Milliyet’in deneyimli foto muhabiri Ercan Arslan, deprem bölgesindeki izlenimlerini gazetesine yazdı…
“6 Şubat’ta Türkiye’yi derinden sarsan ve peş peşe meydana gelen Kahramanmaraş Pazarcık merkezli 7.7, Elbistan merkezli 7.6 büyüklüğündeki iki şiddetli depremin vurduğu şehirlerde yaşananlara tanıklık etmek için birçok gazeteci meslektaşım gibi ben de bölgedeydim. Kuşkusuz etkisi yıllarca sürecek bu ölçekte bir depremin öncesinde teknik konularda ve deprem sonrasında koordinasyon konusunda kimler suçlu soruları doğdu?.. Kim görevini yaptı, kim yapmadı sorularıyla ilgili değerlendirmeyi bilim insanları, konunun uzmanları yapıyordur, yapacaktır. Sonuçta herkesin ders çıkaracağı bir felaket oldu bu depremler. Deprem bölgesinde görev yapmanın kıymetli olduğunun bilincinde olarak, çekilecek her fotoğrafın ülkenin görsel belleğine katkı sunacağı düşüncesiyle çalışmaya gayret ettim. Bu süreçte tek bir şehri değil, tüm deprem bölgesini dolaşmaya ve fotoğraflamaya çalıştım. Bir fotoğrafçı gözüyle gördüğüm bazı önemli aksaklıkları da kısaca aktarmaya gayret ettim.
Depremin ikinci günü 7 Şubat akşamı 2’nci depremin üssü olan Elbistan’a ambulans sesleri eşliğinde girebildim. Şehir karanlığa gömülmüştü, sokakları arabaların ışıkları aydınlatıyordu. Karlı bir gündü ve hava sıcaklığı eksi 10 dereceydi. Saat 21.00’da Polis Arama Kurtarma (PAK) ve AFAD’ın, depremzede Nermin Kılınç’ı kurtarmasına tanıklık ederek başladım işe. Elbistan’da enkaz başında en çok duyduğum şey “Biz yardıma geldik, nereye gidelim” ve “Bizi kim yönlendirecek” oldu. Bu kargaşada inisiyatif kullanarak enkazlarda çalışan insanlar vardı. Sonrasında tüm enkaz alanlarında olduğu gibi “Sesimi duyan var mı?”, “sessiz olun, lütfen sessizlik”, “çök”, “kontak kapat” ve “devam” kelimelerini duyuyorsunuz, “sedye” denildiğinde içinize buruk bir sevinç doğuyor, çünkü enkazdan insanların çıkarılmasına yakından tanıklık ediyorsunuz. Güvenlik önlemi alınmayan enkazların başında meraklı yüzlerce insanın fotoğraf ve video çekme peşinde olması ise üzüntü vericiydi.
Polis ağlıyordu
Depremin üçüncü günü Malatya’daydım, ilk gözüme çarpan görüntü, yıkılan binaların etrafında asker ve polisler tarafından güvenlik şeridi oluşturulmasıydı. Burada daha çok hasarlı binalar göze çarpıyordu. Şehrin merkezi yerlerinde depremzedeler için çadırların kurulduğuna ve işleyen bir sisteme tanık oldum.
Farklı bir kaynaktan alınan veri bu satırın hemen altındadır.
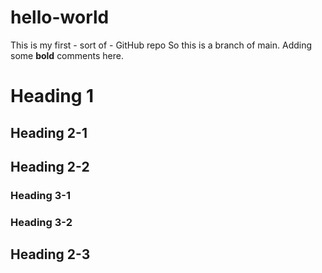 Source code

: # hello-world
This is my first - sort of - GitHub repo
So this is a branch of main.  Adding some **bold** comments here.
# Heading 1
## Heading 2-1
## Heading 2-2
### Heading 3-1
### Heading 3-2
## Heading 2-3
Dördüncü gün Diyarbakır’a girdiğimde ise sokaklar hayatın olağan akışı içerisinde görünüyordu. Enkazın olduğu sokaklara basın kartımı göstererek girebildim. Öte tarafta yüzlerce insan telefonlarıyla enkazdan kurtarma anlarına tanıklık etmek için bekliyordu. Enkazın üstünde kadraja girmeye çalışan görevlileri görmek de mümkündü. Foto film merkezinde görevli bir polis, hemen yanımda ağlayarak fotoğraf çekiyordu.”